We do not sell your personal information to third parties.
We make every possible effort to ensure that your personal information is as accurate and complete as necessary for the purposes it is collected, used, or disclosed.
We only retain your personal information for as long as needed for the purposes that it was collected. We must destroy this information in accordance with the law and our file retention guidelines. When we destroy your personal information, we make sure that confidentiality is secured and that no unauthorized person can access the information during the destruction process.
We are responsible for your personal information in our possession or control, including information that may be transferred by us to third parties for processing. We require such third parties to keep personal information under strict standards of privacy and protection.
Our staff is trained on these processes and procedures and is provided with information about privacy laws.
We have implemented and continue to implement rigorous safeguards so that your personal information remains strictly confidential and is protected against loss or theft, as well as unauthorized use, disclosure, access, copying, or modification.
Protection methods include organizational measures such as requiring security clearances and limiting access to a “need-to-know” basis, physical measures (e.g. building access cards for employees, visitor registration and identification cards, off-site backups and archiving), and technological measures such as the use of passwords and encryption (e.g. the use of firewalls and routinely changing passwords).
10. REQUEST FOR ACCESS TO INFORMATION AND AMENDMENTS
You have the right to be informed whether we hold personal information about you and to see that information. You also have the right to enquire as to how we collected your information, how we used it and to whom it may have been disclosed.
This information will be provided to you within a reasonable time from the date we receive your written request. We may charge a reasonable fee for processing your request.
In certain limited and specific circumstances, we may refuse to provide to you the requested information. Exceptions to your access right can include information that contains references to other individuals, information that cannot be disclosed for legal, security or commercial proprietary reasons, information that has been obtained in the course of an investigation of a potential breach of contract or fraud, information that is prohibitively costly to provide, and information that is subject to litigation or other privilege.
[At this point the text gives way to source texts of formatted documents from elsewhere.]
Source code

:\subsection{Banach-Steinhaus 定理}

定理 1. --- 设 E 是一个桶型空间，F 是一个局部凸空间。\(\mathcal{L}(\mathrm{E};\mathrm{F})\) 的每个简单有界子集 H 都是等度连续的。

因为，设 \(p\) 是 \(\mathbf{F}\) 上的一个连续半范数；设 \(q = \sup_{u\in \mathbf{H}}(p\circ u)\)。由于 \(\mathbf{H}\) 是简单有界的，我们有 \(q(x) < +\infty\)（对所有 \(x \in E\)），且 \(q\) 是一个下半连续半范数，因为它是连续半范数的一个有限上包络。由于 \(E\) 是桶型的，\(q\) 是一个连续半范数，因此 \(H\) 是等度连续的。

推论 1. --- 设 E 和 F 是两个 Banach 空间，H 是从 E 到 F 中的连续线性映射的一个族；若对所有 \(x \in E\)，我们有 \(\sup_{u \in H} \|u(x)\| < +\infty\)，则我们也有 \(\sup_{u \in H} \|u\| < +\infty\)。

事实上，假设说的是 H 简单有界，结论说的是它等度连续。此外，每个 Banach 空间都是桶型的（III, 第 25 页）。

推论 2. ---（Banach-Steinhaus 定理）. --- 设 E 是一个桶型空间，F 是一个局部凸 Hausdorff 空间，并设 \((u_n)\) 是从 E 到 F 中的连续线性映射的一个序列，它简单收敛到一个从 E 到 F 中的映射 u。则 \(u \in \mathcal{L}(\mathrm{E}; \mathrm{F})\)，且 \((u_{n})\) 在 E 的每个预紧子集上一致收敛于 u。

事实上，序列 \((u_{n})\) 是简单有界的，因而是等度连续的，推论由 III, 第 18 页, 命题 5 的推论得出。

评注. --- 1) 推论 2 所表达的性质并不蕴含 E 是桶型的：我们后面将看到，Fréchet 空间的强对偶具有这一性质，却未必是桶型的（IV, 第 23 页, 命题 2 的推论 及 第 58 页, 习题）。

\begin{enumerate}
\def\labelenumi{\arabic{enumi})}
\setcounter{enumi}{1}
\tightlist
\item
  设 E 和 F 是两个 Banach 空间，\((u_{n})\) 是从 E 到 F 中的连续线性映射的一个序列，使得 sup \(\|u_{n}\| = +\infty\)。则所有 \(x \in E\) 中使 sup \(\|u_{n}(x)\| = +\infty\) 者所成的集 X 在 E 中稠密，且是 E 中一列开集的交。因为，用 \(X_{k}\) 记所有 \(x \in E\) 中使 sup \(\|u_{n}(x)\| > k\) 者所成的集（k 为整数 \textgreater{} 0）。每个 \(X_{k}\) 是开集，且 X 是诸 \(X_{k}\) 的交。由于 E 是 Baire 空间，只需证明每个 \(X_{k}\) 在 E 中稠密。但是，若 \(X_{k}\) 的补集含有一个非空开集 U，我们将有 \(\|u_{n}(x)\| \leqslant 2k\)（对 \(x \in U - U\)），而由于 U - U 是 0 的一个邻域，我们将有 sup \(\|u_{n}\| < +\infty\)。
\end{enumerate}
In cases where we hold medical information about you, we may refuse to provide you with direct access to this information and may instead request that a health care professional be designated to provide the information to you.
You may challenge the accuracy and completeness of your personal information. We will respond to an amendment request within a reasonable time.
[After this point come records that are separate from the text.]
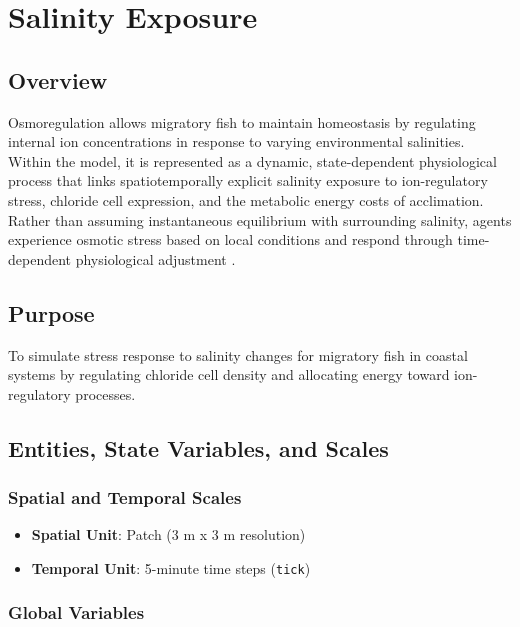 \documentclass[
]{book}
\providecommand{\tightlist}{%
  \setlength{\itemsep}{0pt}\setlength{\parskip}{0pt}}
\begin{document}
\chapter{Salinity Exposure}\label{salinity-exposure}

\section{Overview}\label{overview-2}

Osmoregulation allows migratory fish to maintain homeostasis by regulating internal ion concentrations in response to varying environmental salinities. Within the model, it is represented as a dynamic, state-dependent physiological process that links spatiotemporally explicit salinity exposure to ion-regulatory stress, chloride cell expression, and the metabolic energy costs of acclimation. Rather than assuming instantaneous equilibrium with surrounding salinity, agents experience osmotic stress based on local conditions and respond through time-dependent physiological adjustment \citep{evans_osmotic_2008}.

\section{Purpose}\label{purpose-2}

To simulate stress response to salinity changes for migratory fish in coastal systems by regulating chloride cell density and allocating energy toward ion-regulatory processes.

\section{Entities, State Variables, and Scales}\label{entities-state-variables-and-scales-2}

\subsection{Spatial and Temporal Scales}\label{spatial-and-temporal-scales-2}

\begin{itemize}
\tightlist
\item
  \textbf{Spatial Unit}: Patch (3 m x 3 m resolution)
\item
  \textbf{Temporal Unit}: 5-minute time steps (\texttt{tick})
\end{itemize}

\subsection{Global Variables}\label{global-variables-2}
\end{document}
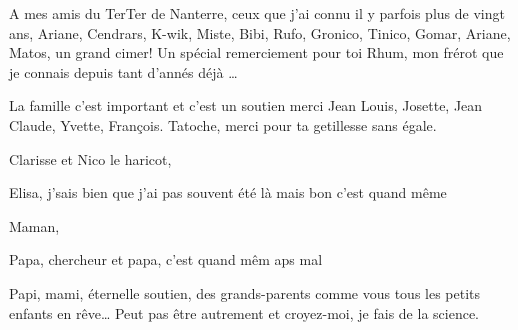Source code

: A mes amis du TerTer de Nanterre, ceux que j'ai connu il y parfois plus
de vingt ans, Ariane, Cendrars, K-wik, Miste, Bibi, Rufo, Gronico,
Tinico, Gomar, Ariane, Matos, un grand cimer! Un spécial remerciement
pour toi Rhum, mon frérot que je connais depuis tant d'annés déjà
\ldots{}

La famille c'est important et c'est un soutien merci Jean Louis,
Josette, Jean Claude, Yvette, François. Tatoche, merci pour ta
getillesse sans égale.

Clarisse et Nico le haricot,

Elisa, j'sais bien que j'ai pas souvent été là mais bon c'est quand même

Maman,

Papa, chercheur et papa, c'est quand mêm aps mal

Papi, mami, éternelle soutien, des grands-parents comme vous tous les
petits enfants en rêve\ldots{} Peut pas être autrement et croyez-moi, je
fais de la science.
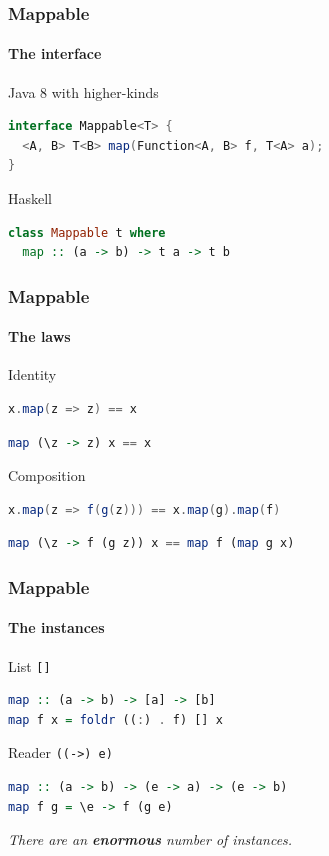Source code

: \begin{frame}[fragile]
\frametitle{Mappable}
\framesubtitle{The interface}
\begin{block}{Java 8 with higher-kinds}
\begin{lstlisting}[style=language,language=java]
interface Mappable<T> {
  <A, B> T<B> map(Function<A, B> f, T<A> a);
}
\end{lstlisting}
\end{block}
\begin{block}{Haskell}
\begin{lstlisting}[style=language,language=haskell]
class Mappable t where
  map :: (a -> b) -> t a -> t b
\end{lstlisting}
\end{block}
\end{frame}

\begin{frame}[fragile]
\frametitle{Mappable}
\framesubtitle{The laws}
\begin{block}{Identity}
\begin{lstlisting}[style=language,language=java]
x.map(z => z) == x
\end{lstlisting}
\begin{lstlisting}[style=language,language=haskell]
map (\z -> z) x == x
\end{lstlisting}
\end{block}
\begin{block}{Composition}
\begin{lstlisting}[style=language,language=java]
x.map(z => f(g(z))) == x.map(g).map(f)
\end{lstlisting}
\begin{lstlisting}[style=language,language=haskell]
map (\z -> f (g z)) x == map f (map g x)
\end{lstlisting}
\end{block}
\end{frame}

\begin{frame}[fragile]
\frametitle{Mappable}
\framesubtitle{The instances}
\begin{block}{List \lstinline{[]}}
\begin{lstlisting}[style=language,language=haskell]
map :: (a -> b) -> [a] -> [b]
map f x = foldr ((:) . f) [] x
\end{lstlisting}
\end{block}
\begin{block}{Reader \lstinline{((->) e)}}
\begin{lstlisting}[style=language,language=haskell]
map :: (a -> b) -> (e -> a) -> (e -> b)
map f g = \e -> f (g e)
\end{lstlisting}
\end{block}
\emph{There are an \textbf{enormous} number of instances.}
\end{frame}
Any request for access to information or request for an amendment may be sent to the following address:
11. COMPLAINTS AND CONCERNS
Our employees and representatives are trained to respond to questions or concerns about your personal information. Should you be unsatisfied with our employee’s or representative’s response, you may contact the Privacy Officer at the address mentioned above.
In addition, any complaint concerning the protection of personal information should be addressed to the Privacy Officer.
12. REVIEW OF THE POLICY
This Policy shall be reviewed every three years. It shall also be reviewed whenever there are substantive changes to legislative or regulatory requirements.1.